DETAILED DESCRIPTION OF THE INVENTION

[0001]

BACKGROUND OF THE INVENTION 1. Field of the Invention The present invention relates to an on-vehicle air conditioner used for an automobile having little waste heat.

[0002]

2. Description of the Related Art Today, automobiles have become a daily necessity and are used in various fields. A typical automobile runs with power from an internal heat engine using gasoline as fuel, and cooling and heating are performed as follows.

[0003] That is, such an automobile is equipped with a refrigeration circuit, and when cooling, the refrigerant is evaporated by an evaporator, and the evaporation heat at this time is taken from the vehicle interior air to perform cooling. I have.

[0004] Heating is performed by heating the air in the vehicle with the heat of cooling water for cooling the engine.

However, in order to obtain driving force by burning gasoline or the like in such automobiles, it has been strongly desired to suppress or regulate harmful substances contained in the exhaust gas.

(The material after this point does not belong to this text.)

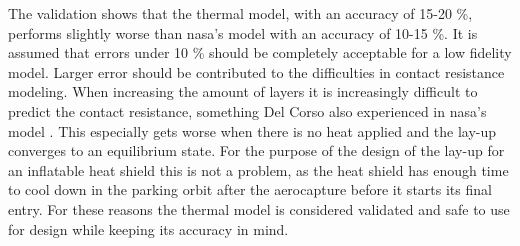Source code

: The validation shows that the thermal model, with an accuracy of 15-20 \%, performs slightly worse than \gls{nasa}'s model with an accuracy of 10-15 \%. It is assumed that errors under 10 \% should be completely acceptable for a low fidelity model. Larger error should be contributed to the difficulties in contact resistance modeling. When increasing the amount of layers it is increasingly difficult to predict the contact resistance, something Del Corso also experienced in \gls{nasa}'s model \cite{Corso2009}. This especially gets worse when there is no heat applied and the lay-up converges to an equilibrium state. For the purpose of the design of the lay-up for an inflatable heat shield this is not a problem, as the heat shield has enough time to cool down in the parking orbit after the aerocapture before it starts its final entry. For these reasons the thermal model is considered validated and safe to use for design while keeping its accuracy in mind.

[0006] Therefore, a hybrid car using only electricity and gasoline as an energy source, a battery car using only electricity as an energy source, and the like have been proposed, and some of them have been practically used.

[0007]

However, such an automobile has a problem that the amount of waste heat is small and sufficient heating cannot be performed.

Accordingly, an object of the present invention is to provide an on-vehicle air conditioner capable of sufficiently cooling and heating even an automobile having a small amount of waste heat.

[0009]

Means for Solving the Problems To solve the above problems, the invention according to claim 1 is provided with a heat exchanger outside a cooling water vehicle, which is provided to receive a traveling wind and circulates cooling water for an engine, and an air inside the vehicle. A cooling water circuit provided with a cooling water wheel heat exchanger provided so as to exchange heat with cooling water,
When operating a refrigeration cycle, a first refrigerant external heat exchanger provided on the windward side of the cooling water external heat exchanger, a second refrigerant external heat exchanger provided on the leeward side of the cooling water external heat exchanger Circulates the refrigerant through the first refrigerant external heat exchanger, and circulates the refrigerant through the second refrigerant external heat exchanger when operating the heat pump cycle, and exchanges heat between the refrigerant and the air inside the vehicle. A refrigeration circuit including a refrigerant vehicle heat exchanger, and a damper device that controls an air path whether or not vehicle air that has passed through the refrigerant vehicle heat exchanger passes through the cooling water vehicle heat exchanger, During the heating operation, the damper device is controlled so that the vehicle air heated by the refrigerant vehicle heat exchanger is further heated by the cooling water vehicle heat exchanger, so that sufficient cooling and heating can be performed even in a vehicle having a small amount of waste heat. It is characterized by the following.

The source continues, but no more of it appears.